▶ _Brief_: Write out the line with "- Bug reports." and each line after it to the end of the material, exactly as they appear and with nothing else.

***** Supplied data *****

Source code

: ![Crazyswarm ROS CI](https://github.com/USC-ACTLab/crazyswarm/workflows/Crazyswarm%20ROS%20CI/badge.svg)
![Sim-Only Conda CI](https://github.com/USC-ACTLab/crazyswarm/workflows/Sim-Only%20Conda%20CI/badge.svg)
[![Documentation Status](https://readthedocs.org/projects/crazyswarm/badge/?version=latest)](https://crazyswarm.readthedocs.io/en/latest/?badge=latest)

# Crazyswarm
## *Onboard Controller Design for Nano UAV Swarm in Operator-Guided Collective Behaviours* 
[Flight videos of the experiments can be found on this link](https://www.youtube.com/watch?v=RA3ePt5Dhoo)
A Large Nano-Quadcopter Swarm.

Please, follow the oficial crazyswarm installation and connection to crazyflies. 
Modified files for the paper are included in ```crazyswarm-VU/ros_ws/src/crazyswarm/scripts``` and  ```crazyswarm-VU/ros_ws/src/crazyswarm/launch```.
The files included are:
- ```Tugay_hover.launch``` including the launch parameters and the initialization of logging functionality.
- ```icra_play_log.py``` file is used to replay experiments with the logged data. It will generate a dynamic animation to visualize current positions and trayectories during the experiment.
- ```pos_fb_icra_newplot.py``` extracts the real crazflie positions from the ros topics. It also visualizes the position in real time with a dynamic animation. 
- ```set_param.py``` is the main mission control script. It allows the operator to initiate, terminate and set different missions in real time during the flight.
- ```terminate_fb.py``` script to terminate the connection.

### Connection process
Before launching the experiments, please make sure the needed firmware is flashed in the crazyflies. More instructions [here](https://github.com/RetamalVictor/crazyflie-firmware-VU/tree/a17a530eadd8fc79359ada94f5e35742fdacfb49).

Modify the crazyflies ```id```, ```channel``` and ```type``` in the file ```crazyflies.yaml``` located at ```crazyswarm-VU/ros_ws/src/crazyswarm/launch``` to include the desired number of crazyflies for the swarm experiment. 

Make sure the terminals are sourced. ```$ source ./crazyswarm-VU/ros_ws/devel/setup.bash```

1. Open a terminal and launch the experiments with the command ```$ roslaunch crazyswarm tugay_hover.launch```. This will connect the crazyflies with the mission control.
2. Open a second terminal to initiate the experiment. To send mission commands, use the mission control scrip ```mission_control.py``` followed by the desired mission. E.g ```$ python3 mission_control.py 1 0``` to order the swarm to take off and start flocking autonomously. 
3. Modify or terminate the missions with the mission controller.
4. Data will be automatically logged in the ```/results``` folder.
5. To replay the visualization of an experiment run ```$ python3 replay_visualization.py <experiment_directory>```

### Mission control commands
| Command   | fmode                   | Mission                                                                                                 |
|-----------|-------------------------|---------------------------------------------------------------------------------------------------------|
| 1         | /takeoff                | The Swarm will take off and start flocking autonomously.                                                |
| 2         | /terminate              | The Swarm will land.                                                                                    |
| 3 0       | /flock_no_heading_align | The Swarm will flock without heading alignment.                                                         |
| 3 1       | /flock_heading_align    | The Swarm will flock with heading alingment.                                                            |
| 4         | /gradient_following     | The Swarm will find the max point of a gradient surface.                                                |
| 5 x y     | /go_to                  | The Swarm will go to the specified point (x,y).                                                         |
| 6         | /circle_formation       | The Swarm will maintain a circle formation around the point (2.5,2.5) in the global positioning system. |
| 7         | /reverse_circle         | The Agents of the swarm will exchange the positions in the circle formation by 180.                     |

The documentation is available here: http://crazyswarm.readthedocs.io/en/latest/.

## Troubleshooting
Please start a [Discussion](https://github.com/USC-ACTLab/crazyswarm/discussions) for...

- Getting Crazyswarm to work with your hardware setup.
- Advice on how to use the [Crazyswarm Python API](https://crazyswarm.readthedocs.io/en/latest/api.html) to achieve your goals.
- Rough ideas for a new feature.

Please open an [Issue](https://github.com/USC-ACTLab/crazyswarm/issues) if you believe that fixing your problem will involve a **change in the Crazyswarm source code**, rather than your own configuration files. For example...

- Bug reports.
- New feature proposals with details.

*****

▶ _Output_:
- Bug reports.
- New feature proposals with details.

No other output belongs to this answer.